> **Source texts of formatted documents**
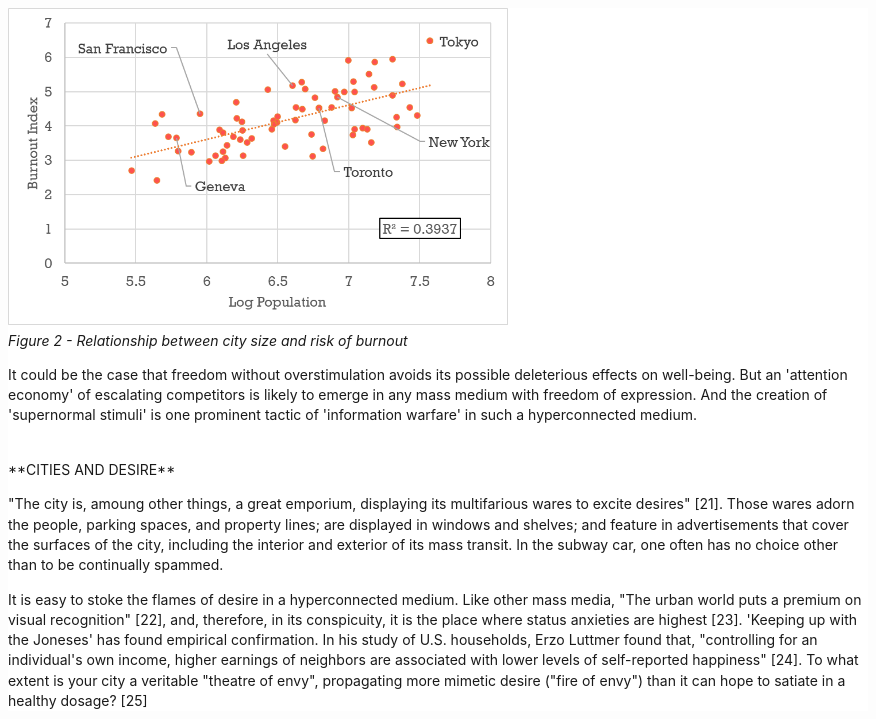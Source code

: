   <img src="/assets/blogImages/Burnout Index vs Population.png" alt="Burnout vs Size" style="max-width: 500px; width: 85%">
  <figcaption><i>Figure 2 - Relationship between city size and risk of burnout</i></figcaption>
</figure>

It could be the case that freedom without overstimulation avoids its possible deleterious effects on well-being. But an &#39;attention economy&#39; of escalating competitors is likely to emerge in any mass medium with freedom of expression. And the creation of &#39;supernormal stimuli&#39; is one prominent tactic of &#39;information warfare&#39; in such a hyperconnected medium.

<br>
**CITIES AND DESIRE**

&quot;The city is, amoung other things, a great emporium, displaying its multifarious wares to excite desires&quot; [21]. Those wares adorn the people, parking spaces, and property lines; are displayed in windows and shelves; and feature in advertisements that cover the surfaces of the city, including the interior and exterior of its mass transit. In the subway car, one often has no choice other than to be continually spammed.

It is easy to stoke the flames of desire in a hyperconnected medium. Like other mass media, &quot;The urban world puts a premium on visual recognition&quot; [22], and, therefore, in its conspicuity, it is the place where status anxieties are highest [23]. &#39;Keeping up with the Joneses&#39; has found empirical confirmation. In his study of U.S. households, Erzo Luttmer found that, &quot;controlling for an individual&#39;s own income, higher earnings of neighbors are associated with lower levels of self-reported happiness&quot; [24]. To what extent is your city a veritable &quot;theatre of envy&quot;, propagating more mimetic desire ("fire of envy") than it can hope to satiate in a healthy dosage? [25]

> **Assigned task**
Copy, exactly and with nothing added, the lines from the one containing "be continually spammed." through the end of the records.

> **The answer**
&quot;The city is, amoung other things, a great emporium, displaying its multifarious wares to excite desires&quot; [21]. Those wares adorn the people, parking spaces, and property lines; are displayed in windows and shelves; and feature in advertisements that cover the surfaces of the city, including the interior and exterior of its mass transit. In the subway car, one often has no choice other than to be continually spammed.

It is easy to stoke the flames of desire in a hyperconnected medium. Like other mass media, &quot;The urban world puts a premium on visual recognition&quot; [22], and, therefore, in its conspicuity, it is the place where status anxieties are highest [23]. &#39;Keeping up with the Joneses&#39; has found empirical confirmation. In his study of U.S. households, Erzo Luttmer found that, &quot;controlling for an individual&#39;s own income, higher earnings of neighbors are associated with lower levels of self-reported happiness&quot; [24]. To what extent is your city a veritable &quot;theatre of envy&quot;, propagating more mimetic desire ("fire of envy") than it can hope to satiate in a healthy dosage? [25]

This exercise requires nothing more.